I'm still having trouble figuring out how to call the framebuffer and network using a script, so I chose to takle something a little simpler, just to prove the concept of using the buttons to execute Pi commands. The TFT has a backlight that can be turned on and off, and there's a program called OctoPiPanel that can pretty easily be called by a script, so these are what I chose to control. I programmed the third switch to simply output a line of text to the terminal indicating that the switch had been pressed and what state the toggle was in.
I found a reference at https://github.com/jonaslorander/OctoPiPanel that showed me how to run OctoPiPanel. Once I had it installed I had to get the Octoprint API key and copy it to the OctoPiPanel.cfg file. Then I had to make OctoPiPanel executable. From that point, I can launch OctoPiPanel from a command line which I will later tie to one of the switches.

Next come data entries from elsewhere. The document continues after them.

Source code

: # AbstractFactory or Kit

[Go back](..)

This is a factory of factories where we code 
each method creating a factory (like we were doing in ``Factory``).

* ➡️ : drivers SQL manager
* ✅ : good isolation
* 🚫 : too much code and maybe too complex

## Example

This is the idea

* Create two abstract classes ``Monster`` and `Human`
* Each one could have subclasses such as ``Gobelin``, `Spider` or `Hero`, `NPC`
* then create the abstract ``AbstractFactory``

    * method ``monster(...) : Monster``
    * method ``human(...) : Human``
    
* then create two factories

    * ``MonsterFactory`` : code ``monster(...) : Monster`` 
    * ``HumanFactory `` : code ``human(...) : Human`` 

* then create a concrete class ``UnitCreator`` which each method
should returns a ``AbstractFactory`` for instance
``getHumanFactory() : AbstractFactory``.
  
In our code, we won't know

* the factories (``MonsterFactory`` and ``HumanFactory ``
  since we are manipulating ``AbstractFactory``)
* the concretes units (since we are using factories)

The next step was to create a python script that monitors the buttons. it uses RPi.GPIO to map the switches. I added some logic to create a two state state engine, so I can essentially treat each switch as an on-off switch even though they are only momentary. I mapped one switch to start and stop OctoPiPanel and another switch to toggle the LCD backlight. Finally, I modified the startup script /etc/rc.local to call my monitoring script.
Now I can toggle the backlight and run OctoPiPanel at the press of a button.